◆ Source records ◆
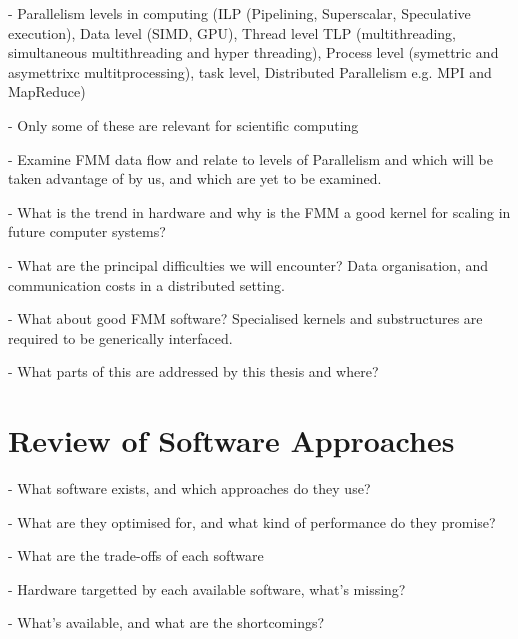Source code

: - Parallelism levels in computing (ILP (Pipelining, Superscalar, Speculative execution), Data level (SIMD, GPU), Thread level TLP (multithreading, simultaneous multithreading and hyper threading), Process level (symettric and asymettrixc multitprocessing), task level, Distributed Parallelism e.g. MPI and MapReduce)

- Only some of these are relevant for scientific computing

- Examine FMM data flow and relate to levels of Parallelism and which will be taken advantage of by us, and which are yet to be examined.

- What is the trend in hardware and why is the FMM a good kernel for scaling in future computer systems?

- What are the principal difficulties we will encounter? Data organisation, and communication costs in a distributed setting.

- What about good FMM software? Specialised kernels and substructures are required to be generically interfaced.

- What parts of this are addressed by this thesis and where?


\section{Review of Software Approaches}

- What software exists, and which approaches do they use?

- What are they optimised for, and what kind of performance do they promise?

- What are the trade-offs of each software

- Hardware targetted by each available software, what's missing?

- What's available, and what are the shortcomings?


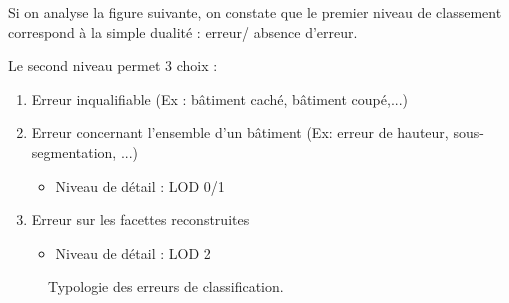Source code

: \documentclass{themeensg}
\begin{document}
\begin{appendices} 
\label{beginappendices}
\label{annexeerreurs}


Si on analyse la figure suivante\footnotemark{}, on constate que le premier niveau de classement correspond à la simple dualité : erreur/ absence d'erreur.\newline

\noindent Le second niveau permet 3 choix : 
\begin{enumerate}
	\item Erreur inqualifiable (Ex : bâtiment caché, bâtiment coupé,...)
	\item Erreur concernant l'ensemble d'un bâtiment (Ex: erreur de hauteur, sous-segmentation, ...)
	\begin{itemize}[label=$\rightarrow$]
		\item Niveau de détail : LOD 0/1
	\end{itemize}
	\item Erreur sur les facettes reconstruites
	\begin{itemize}[label=$\rightarrow$]
		\item Niveau de détail : LOD 2
	\end{itemize}
\end{enumerate}


\begin{sidewaysfigure}[p]
   \begin{center}
    
	\caption[Typologie des erreurs de classification]{\label{fig::mindmap_errors}Typologie des erreurs de classification.}
   \end{center}
\end{sidewaysfigure}


\end{appendices} 
\end{document}
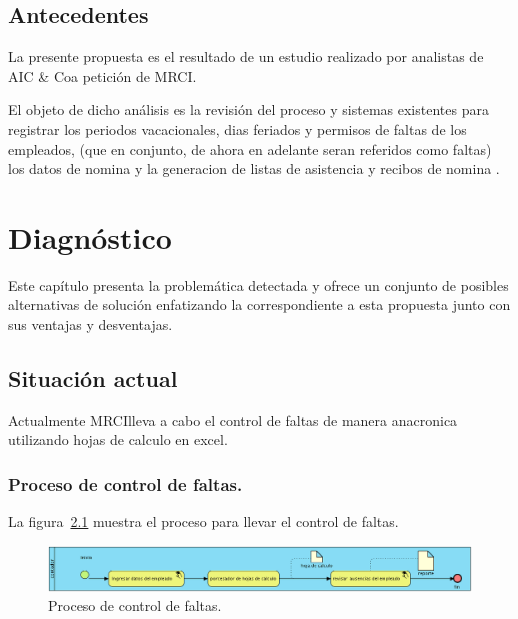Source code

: \documentclass[10pt]{book}
\newcommand{\empresa}{AIC \& Co}
\newcommand{\cliente}{MRCI}
\begin{document}
	
\section{Antecedentes} 


	La presente propuesta es el resultado de un estudio realizado por analistas de \empresa a petición de \cliente.
	
	El objeto de dicho análisis es la revisión del proceso y sistemas existentes para registrar los periodos vacacionales, dias feriados y permisos de faltas de los empleados, (que en conjunto, de ahora en adelante seran referidos como faltas) los datos de nomina y la generacion de listas de asistencia y recibos de nomina . 
	





\chapter{Diagnóstico} 

	Este capítulo presenta la problemática detectada y ofrece un conjunto de posibles alternativas de solución enfatizando la correspondiente a esta propuesta junto con sus ventajas y desventajas.
	
\section{Situación actual}

	Actualmente \cliente lleva a cabo el control de faltas de manera anacronica utilizando hojas de calculo en excel.
	
\subsection{Proceso de control de faltas.}

	La figura~\ref{fig:procesoLic} muestra el proceso para llevar el control de faltas.

\begin{figure}[htbp!]
	\begin{center}
		\includegraphics[width=\textwidth]{images/procesoLic}
		\caption{Proceso de control de faltas.}
		\label{fig:procesoLic}
	\end{center}
\end{figure}
\end{document}
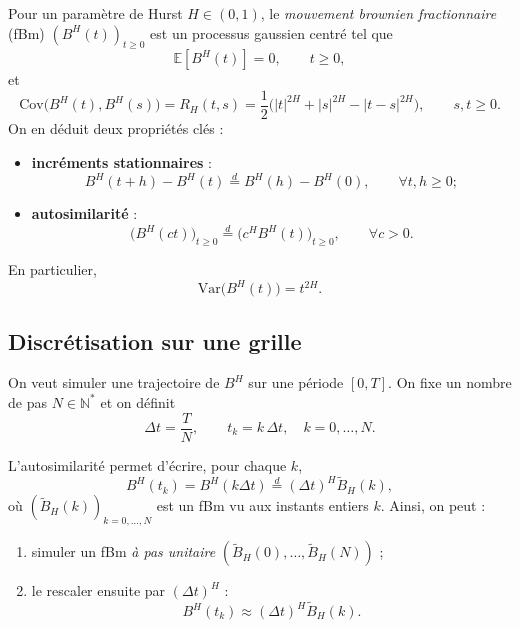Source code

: \documentclass[11pt,a4paper]{article}
\newcommand{\E}{\mathbb{E}}
\newcommand{\Var}{\mathrm{Var}}
\newcommand{\Cov}{\mathrm{Cov}}
\newcommand{\1}{\mathbf{1}}
\newcommand{\bH}{B^{H}}
\begin{document}
Pour un paramètre de Hurst $H\in(0,1)$, le \emph{mouvement brownien fractionnaire}
(fBm) $(\bH(t))_{t\ge 0}$ est un processus gaussien centré tel que
\begin{equation}
  \E[\bH(t)] = 0,\qquad t\ge 0,
\end{equation}
et
\begin{equation}
  \Cov\bigl(\bH(t),\bH(s)\bigr)
  = R_H(t,s)
  = \frac{1}{2}\bigl(|t|^{2H} + |s|^{2H} - |t-s|^{2H}\bigr),
  \qquad s,t\ge 0.
\end{equation}
On en déduit deux propriétés clés :
\begin{itemize}
  \item \textbf{incréments stationnaires} :
  \[
    \bH(t+h)-\bH(t)
    \stackrel{d}{=}
    \bH(h)-\bH(0), \qquad \forall t,h\ge 0 ;
  \]
  \item \textbf{autosimilarité} :
  \[
    \bigl(\bH(ct)\bigr)_{t\ge 0}
    \stackrel{d}{=}
    \bigl(c^H \bH(t)\bigr)_{t\ge 0},\qquad \forall c>0.
  \]
\end{itemize}
En particulier,
\begin{equation}
  \Var\bigl(\bH(t)\bigr) = t^{2H}.
\end{equation}

\subsection{Discrétisation sur une grille}

On veut simuler une trajectoire de $\bH$ sur une période $[0,T]$.
On fixe un nombre de pas $N\in\mathbb{N}^\ast$ et on définit
\begin{equation}
  \Delta t = \frac{T}{N},\qquad
  t_k = k\,\Delta t,\quad k = 0,\dots,N.
\end{equation}

L'autosimilarité permet d'écrire, pour chaque $k$,
\begin{equation}
  \bH(t_k)
  = \bH(k\Delta t)
  \stackrel{d}{=} (\Delta t)^H \widetilde B_H(k),
\end{equation}
où $(\widetilde B_H(k))_{k=0,\dots,N}$ est un fBm vu aux instants entiers $k$.
Ainsi, on peut :
\begin{enumerate}
  \item simuler un fBm \emph{à pas unitaire} $(\widetilde B_H(0),\dots,\widetilde B_H(N))$ ;
  \item le rescaler ensuite par $(\Delta t)^H$ :
  \[
    \bH(t_k) \approx (\Delta t)^H \widetilde B_H(k).
  \]
\end{enumerate}
\end{document}
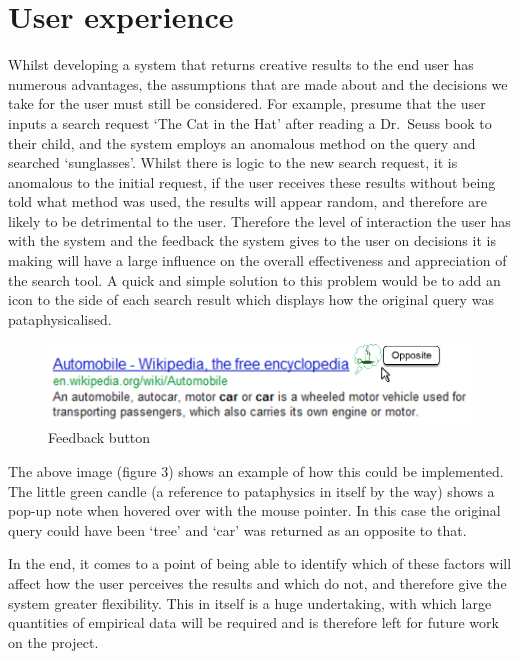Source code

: \section{User experience}
Whilst developing a system that returns creative results to the end user has numerous advantages, the assumptions that are made about and the decisions we take for the user must still be considered. For example, presume that the user inputs a search request `The Cat in the Hat' after reading a Dr.\ Seuss book to their child, and the system employs an anomalous method on the query and searched `sunglasses'. Whilst there is logic to the new search request, it is anomalous to the initial request, if the user receives these results without being told what method was used, the results will appear random, and therefore are likely to be detrimental to the user. Therefore the level of interaction the user has with the system and the feedback the system gives to the user on decisions it is making will have a large influence on the overall effectiveness and appreciation of the search tool. A quick and simple solution to this problem would be to add an icon to the side of each search result which displays how the original query was pataphysicalised.

\begin{figure}[htb] %
  \centering
  \includegraphics[width=\linewidth]{images/resultexample}
\caption[Feedback button]{Feedback button}
\label{fig:feedback}
\end{figure}

The above image (figure 3) shows an example of how this could be implemented. The little green candle (a reference to pataphysics in itself by the way) shows a pop-up note when hovered over with the mouse pointer. In this case the original query could have been ‘tree’ and ‘car’ was returned as an opposite to that.

In the end, it comes to a point of being able to identify which of these factors will affect how the user perceives the results and which do not, and therefore give the system greater flexibility. This in itself is a huge undertaking, with which large quantities of empirical data will be required and is therefore left for future work on the project.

◆ What to do ◆
Which lines above include the string "détail"? Show them.

◆ Task result ◆
		\item Niveau de détail : LOD 0/1
		\item Niveau de détail : LOD 2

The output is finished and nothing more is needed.